Collected data entries
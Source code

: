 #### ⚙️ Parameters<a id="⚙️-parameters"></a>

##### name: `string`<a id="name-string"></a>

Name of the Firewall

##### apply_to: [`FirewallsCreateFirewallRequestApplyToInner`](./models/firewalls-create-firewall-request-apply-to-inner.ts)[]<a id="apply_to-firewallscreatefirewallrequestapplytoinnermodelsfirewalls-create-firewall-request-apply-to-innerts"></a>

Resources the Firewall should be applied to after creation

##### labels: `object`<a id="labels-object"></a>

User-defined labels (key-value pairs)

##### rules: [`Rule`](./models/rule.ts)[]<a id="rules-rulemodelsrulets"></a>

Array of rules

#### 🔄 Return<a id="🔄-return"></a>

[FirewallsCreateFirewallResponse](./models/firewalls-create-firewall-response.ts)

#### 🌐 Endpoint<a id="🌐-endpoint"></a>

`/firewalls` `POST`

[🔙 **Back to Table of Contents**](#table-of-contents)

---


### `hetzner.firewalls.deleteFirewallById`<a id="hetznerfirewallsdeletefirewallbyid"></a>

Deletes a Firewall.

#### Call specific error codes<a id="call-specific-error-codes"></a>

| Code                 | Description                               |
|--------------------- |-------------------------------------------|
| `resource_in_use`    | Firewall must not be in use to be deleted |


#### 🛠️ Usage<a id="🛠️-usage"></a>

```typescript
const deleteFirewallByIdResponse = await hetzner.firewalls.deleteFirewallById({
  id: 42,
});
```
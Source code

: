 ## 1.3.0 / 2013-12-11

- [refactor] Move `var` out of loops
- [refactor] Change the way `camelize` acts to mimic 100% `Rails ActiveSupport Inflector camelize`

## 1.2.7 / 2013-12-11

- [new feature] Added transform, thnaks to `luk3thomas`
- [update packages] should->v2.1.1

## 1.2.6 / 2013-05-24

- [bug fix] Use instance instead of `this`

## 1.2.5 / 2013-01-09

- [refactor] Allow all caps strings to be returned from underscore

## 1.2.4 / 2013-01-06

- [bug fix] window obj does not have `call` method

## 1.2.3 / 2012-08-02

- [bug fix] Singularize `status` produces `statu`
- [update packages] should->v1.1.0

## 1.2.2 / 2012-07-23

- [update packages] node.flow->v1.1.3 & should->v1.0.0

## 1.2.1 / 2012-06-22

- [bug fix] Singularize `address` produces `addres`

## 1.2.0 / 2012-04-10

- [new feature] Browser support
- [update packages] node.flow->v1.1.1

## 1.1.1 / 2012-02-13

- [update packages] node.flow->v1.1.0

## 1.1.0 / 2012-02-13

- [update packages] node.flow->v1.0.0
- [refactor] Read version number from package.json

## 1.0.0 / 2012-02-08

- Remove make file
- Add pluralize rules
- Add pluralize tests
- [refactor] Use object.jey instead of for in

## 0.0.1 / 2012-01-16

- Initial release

_Your instructions_. Output the lines above exactly, but only those between the line holding "## 1.2.6 / 2013-05-24" and the line holding "- Add pluralize tests", inclusive.

_Answer for this exercise_.
## 1.2.6 / 2013-05-24

- [bug fix] Use instance instead of `this`

## 1.2.5 / 2013-01-09

- [refactor] Allow all caps strings to be returned from underscore

## 1.2.4 / 2013-01-06

- [bug fix] window obj does not have `call` method

## 1.2.3 / 2012-08-02

- [bug fix] Singularize `status` produces `statu`
- [update packages] should->v1.1.0

## 1.2.2 / 2012-07-23

- [update packages] node.flow->v1.1.3 & should->v1.0.0

## 1.2.1 / 2012-06-22

- [bug fix] Singularize `address` produces `addres`

## 1.2.0 / 2012-04-10

- [new feature] Browser support
- [update packages] node.flow->v1.1.1

## 1.1.1 / 2012-02-13

- [update packages] node.flow->v1.1.0

## 1.1.0 / 2012-02-13

- [update packages] node.flow->v1.0.0
- [refactor] Read version number from package.json

## 1.0.0 / 2012-02-08

- Remove make file
- Add pluralize rules
- Add pluralize tests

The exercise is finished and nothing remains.